Records shown ::
──────
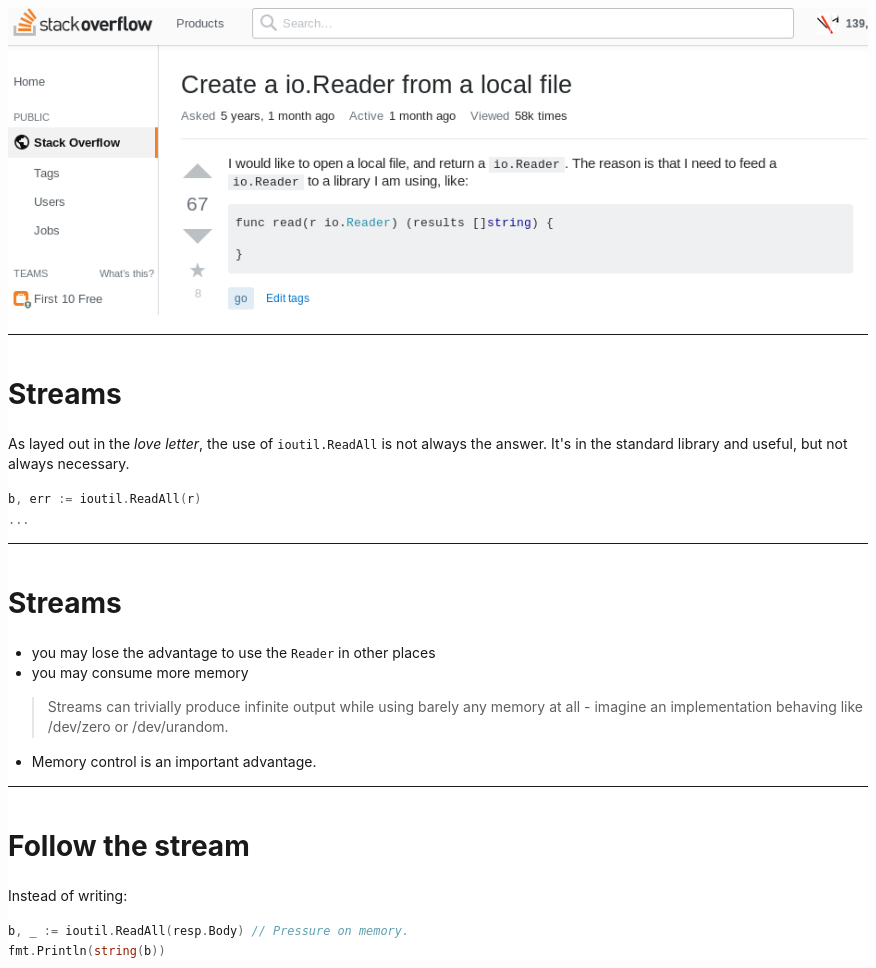 ![](static/filetoreader.png)

----

# Streams

As layed out in the *love letter*, the use of `ioutil.ReadAll` is not always the
answer. It's in the standard library and useful, but not always necessary.

```go
b, err := ioutil.ReadAll(r)
...
```

----

# Streams

* you may lose the advantage to use the `Reader` in other places
* you may consume more memory

> Streams can trivially produce infinite output while using barely any memory at
> all - imagine an implementation behaving like /dev/zero or /dev/urandom.

* Memory control is an important advantage.

----

# Follow the stream

Instead of writing:

```go
b, _ := ioutil.ReadAll(resp.Body) // Pressure on memory.
fmt.Println(string(b))
```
──────
Task to carry out :: Determine how many lines above hold the word "always", then give only that number.

Answer area :: 2